══ Dataset records ══

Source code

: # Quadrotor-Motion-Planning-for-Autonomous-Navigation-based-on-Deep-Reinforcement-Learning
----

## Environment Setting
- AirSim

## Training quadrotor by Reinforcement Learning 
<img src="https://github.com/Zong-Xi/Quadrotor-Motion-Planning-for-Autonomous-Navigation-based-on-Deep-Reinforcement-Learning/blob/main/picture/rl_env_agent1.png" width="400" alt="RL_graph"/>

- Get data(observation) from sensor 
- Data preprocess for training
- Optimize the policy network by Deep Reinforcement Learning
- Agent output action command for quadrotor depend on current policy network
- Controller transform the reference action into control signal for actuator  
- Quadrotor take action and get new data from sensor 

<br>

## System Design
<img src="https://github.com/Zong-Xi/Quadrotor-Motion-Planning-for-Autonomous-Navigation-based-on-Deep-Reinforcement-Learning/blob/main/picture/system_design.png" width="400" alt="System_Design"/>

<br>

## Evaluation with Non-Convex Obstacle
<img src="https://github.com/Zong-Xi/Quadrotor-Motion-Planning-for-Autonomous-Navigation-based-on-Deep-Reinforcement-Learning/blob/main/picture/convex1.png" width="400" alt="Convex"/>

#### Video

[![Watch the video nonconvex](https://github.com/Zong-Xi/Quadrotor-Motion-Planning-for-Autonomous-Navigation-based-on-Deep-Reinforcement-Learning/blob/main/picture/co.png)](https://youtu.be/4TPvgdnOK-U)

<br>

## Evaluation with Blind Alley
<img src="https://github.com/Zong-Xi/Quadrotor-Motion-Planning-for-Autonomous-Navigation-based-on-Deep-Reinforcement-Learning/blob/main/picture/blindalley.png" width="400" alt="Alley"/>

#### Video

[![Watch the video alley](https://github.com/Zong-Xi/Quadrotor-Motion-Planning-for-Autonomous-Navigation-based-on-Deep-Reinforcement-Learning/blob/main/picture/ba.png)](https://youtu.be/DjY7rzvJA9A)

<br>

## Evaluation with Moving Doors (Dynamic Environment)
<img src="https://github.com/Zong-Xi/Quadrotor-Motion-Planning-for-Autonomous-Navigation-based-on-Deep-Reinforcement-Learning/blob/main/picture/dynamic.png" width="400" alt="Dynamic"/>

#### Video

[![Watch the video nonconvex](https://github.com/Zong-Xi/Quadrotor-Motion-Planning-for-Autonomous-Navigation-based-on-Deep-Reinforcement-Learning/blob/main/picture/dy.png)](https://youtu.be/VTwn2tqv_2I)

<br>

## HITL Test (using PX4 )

═══
══ Dataset records ══

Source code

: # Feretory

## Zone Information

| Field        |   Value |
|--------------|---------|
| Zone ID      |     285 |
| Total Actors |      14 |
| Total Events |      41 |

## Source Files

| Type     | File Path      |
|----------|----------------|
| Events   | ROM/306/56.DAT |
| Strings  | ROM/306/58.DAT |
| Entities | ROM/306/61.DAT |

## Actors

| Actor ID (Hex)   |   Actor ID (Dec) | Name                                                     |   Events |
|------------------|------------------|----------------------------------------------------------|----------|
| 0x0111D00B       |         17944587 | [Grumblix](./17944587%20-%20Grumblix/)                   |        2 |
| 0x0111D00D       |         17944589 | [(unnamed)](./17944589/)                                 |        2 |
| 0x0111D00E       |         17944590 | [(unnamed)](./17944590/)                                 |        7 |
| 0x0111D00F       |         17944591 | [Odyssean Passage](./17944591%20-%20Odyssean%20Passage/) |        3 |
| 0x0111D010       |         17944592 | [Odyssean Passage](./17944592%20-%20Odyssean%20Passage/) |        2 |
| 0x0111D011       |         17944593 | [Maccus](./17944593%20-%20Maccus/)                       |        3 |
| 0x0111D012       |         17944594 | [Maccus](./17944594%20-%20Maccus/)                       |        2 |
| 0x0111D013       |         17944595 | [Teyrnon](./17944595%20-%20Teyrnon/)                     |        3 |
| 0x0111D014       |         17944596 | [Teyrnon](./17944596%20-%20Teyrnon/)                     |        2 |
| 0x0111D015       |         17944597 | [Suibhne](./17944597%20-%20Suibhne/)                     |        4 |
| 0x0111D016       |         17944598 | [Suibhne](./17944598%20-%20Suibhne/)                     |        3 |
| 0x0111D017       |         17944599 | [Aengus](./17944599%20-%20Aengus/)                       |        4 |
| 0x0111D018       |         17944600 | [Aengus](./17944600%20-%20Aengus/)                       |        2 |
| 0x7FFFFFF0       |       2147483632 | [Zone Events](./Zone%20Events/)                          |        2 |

═══

### [Task instructions]
Filter on the word "action": copy each matching line from the entries above.

### [Your solution]
- Agent output action command for quadrotor depend on current policy network
- Controller transform the reference action into control signal for actuator  
- Quadrotor take action and get new data from sensor 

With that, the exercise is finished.